**Task objective**: Determine the number of lines below that contain "China". Write nothing but that number.

[Records from a collection]
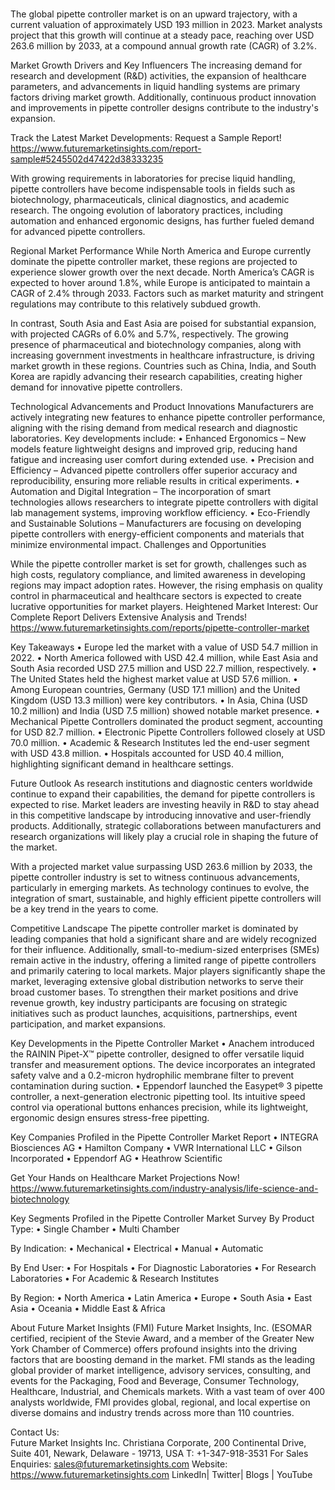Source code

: # 
The global pipette controller market is on an upward trajectory, with a current valuation of approximately USD 193 million in 2023. Market analysts project that this growth will continue at a steady pace, reaching over USD 263.6 million by 2033, at a compound annual growth rate (CAGR) of 3.2%.

Market Growth Drivers and Key Influencers
The increasing demand for research and development (R&D) activities, the expansion of healthcare parameters, and advancements in liquid handling systems are primary factors driving market growth. Additionally, continuous product innovation and improvements in pipette controller designs contribute to the industry's expansion.

Track the Latest Market Developments: Request a Sample Report! https://www.futuremarketinsights.com/report-sample#5245502d47422d38333235

With growing requirements in laboratories for precise liquid handling, pipette controllers have become indispensable tools in fields such as biotechnology, pharmaceuticals, clinical diagnostics, and academic research. The ongoing evolution of laboratory practices, including automation and enhanced ergonomic designs, has further fueled demand for advanced pipette controllers.

Regional Market Performance
While North America and Europe currently dominate the pipette controller market, these regions are projected to experience slower growth over the next decade. North America’s CAGR is expected to hover around 1.8%, while Europe is anticipated to maintain a CAGR of 2.4% through 2033. Factors such as market maturity and stringent regulations may contribute to this relatively subdued growth.

In contrast, South Asia and East Asia are poised for substantial expansion, with projected CAGRs of 6.0% and 5.7%, respectively. The growing presence of pharmaceutical and biotechnology companies, along with increasing government investments in healthcare infrastructure, is driving market growth in these regions. Countries such as China, India, and South Korea are rapidly advancing their research capabilities, creating higher demand for innovative pipette controllers.

Technological Advancements and Product Innovations
Manufacturers are actively integrating new features to enhance pipette controller performance, aligning with the rising demand from medical research and diagnostic laboratories. Key developments include:
•	Enhanced Ergonomics – New models feature lightweight designs and improved grip, reducing hand fatigue and increasing user comfort during extended use.
•	Precision and Efficiency – Advanced pipette controllers offer superior accuracy and reproducibility, ensuring more reliable results in critical experiments.
•	Automation and Digital Integration – The incorporation of smart technologies allows researchers to integrate pipette controllers with digital lab management systems, improving workflow efficiency.
•	Eco-Friendly and Sustainable Solutions – Manufacturers are focusing on developing pipette controllers with energy-efficient components and materials that minimize environmental impact.
Challenges and Opportunities

While the pipette controller market is set for growth, challenges such as high costs, regulatory compliance, and limited awareness in developing regions may impact adoption rates. However, the rising emphasis on quality control in pharmaceutical and healthcare sectors is expected to create lucrative opportunities for market players.
Heightened Market Interest: Our Complete Report Delivers Extensive Analysis and Trends! https://www.futuremarketinsights.com/reports/pipette-controller-market

Key Takeaways
•	Europe led the market with a value of USD 54.7 million in 2022.
•	North America followed with USD 42.4 million, while East Asia and South Asia recorded USD 27.5 million and USD 22.7 million, respectively.
•	The United States held the highest market value at USD 57.6 million.
•	Among European countries, Germany (USD 17.1 million) and the United Kingdom (USD 13.3 million) were key contributors.
•	In Asia, China (USD 10.2 million) and India (USD 7.5 million) showed notable market presence.
•	Mechanical Pipette Controllers dominated the product segment, accounting for USD 82.7 million.
•	Electronic Pipette Controllers followed closely at USD 70.0 million.
•	Academic & Research Institutes led the end-user segment with USD 43.8 million.
•	Hospitals accounted for USD 40.4 million, highlighting significant demand in healthcare settings.

Future Outlook
As research institutions and diagnostic centers worldwide continue to expand their capabilities, the demand for pipette controllers is expected to rise. Market leaders are investing heavily in R&D to stay ahead in this competitive landscape by introducing innovative and user-friendly products. Additionally, strategic collaborations between manufacturers and research organizations will likely play a crucial role in shaping the future of the market.

With a projected market value surpassing USD 263.6 million by 2033, the pipette controller industry is set to witness continuous advancements, particularly in emerging markets. As technology continues to evolve, the integration of smart, sustainable, and highly efficient pipette controllers will be a key trend in the years to come.

Competitive Landscape
The pipette controller market is dominated by leading companies that hold a significant share and are widely recognized for their influence. Additionally, small-to-medium-sized enterprises (SMEs) remain active in the industry, offering a limited range of pipette controllers and primarily catering to local markets. Major players significantly shape the market, leveraging extensive global distribution networks to serve their broad customer bases. To strengthen their market positions and drive revenue growth, key industry participants are focusing on strategic initiatives such as product launches, acquisitions, partnerships, event participation, and market expansions.

Key Developments in the Pipette Controller Market
•	Anachem introduced the RAININ Pipet-X™ pipette controller, designed to offer versatile liquid transfer and measurement options. The device incorporates an integrated safety valve and a 0.2-micron hydrophilic membrane filter to prevent contamination during suction.
•	Eppendorf launched the Easypet® 3 pipette controller, a next-generation electronic pipetting tool. Its intuitive speed control via operational buttons enhances precision, while its lightweight, ergonomic design ensures stress-free pipetting.

Key Companies Profiled in the Pipette Controller Market Report
•	INTEGRA Biosciences AG
•	Hamilton Company
•	VWR International LLC
•	Gilson Incorporated
•	Eppendorf AG
•	Heathrow Scientific

Get Your Hands on Healthcare Market Projections Now! https://www.futuremarketinsights.com/industry-analysis/life-science-and-biotechnology

Key Segments Profiled in the Pipette Controller Market Survey
By Product Type:
•	Single Chamber
•	Multi Chamber

By Indication:
•	Mechanical
•	Electrical
•	Manual
•	Automatic

By End User:
•	For Hospitals
•	For Diagnostic Laboratories
•	For Research Laboratories
•	For Academic & Research Institutes

By Region:
•	North America
•	Latin America
•	Europe
•	South Asia
•	East Asia
•	Oceania
•	Middle East & Africa

About Future Market Insights (FMI) 
Future Market Insights, Inc. (ESOMAR certified, recipient of the Stevie Award, and a member of the Greater New York Chamber of Commerce) offers profound insights into the driving factors that are boosting demand in the market. FMI stands as the leading global provider of market intelligence, advisory services, consulting, and events for the Packaging, Food and Beverage, Consumer Technology, Healthcare, Industrial, and Chemicals markets. With a vast team of over 400 analysts worldwide, FMI provides global, regional, and local expertise on diverse domains and industry trends across more than 110 countries.

Contact Us:        
Future Market Insights Inc.
Christiana Corporate, 200 Continental Drive,
Suite 401, Newark, Delaware - 19713, USA
T: +1-347-918-3531
For Sales Enquiries: sales@futuremarketinsights.com
Website: https://www.futuremarketinsights.com
LinkedIn| Twitter| Blogs | YouTube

**Response below**: 2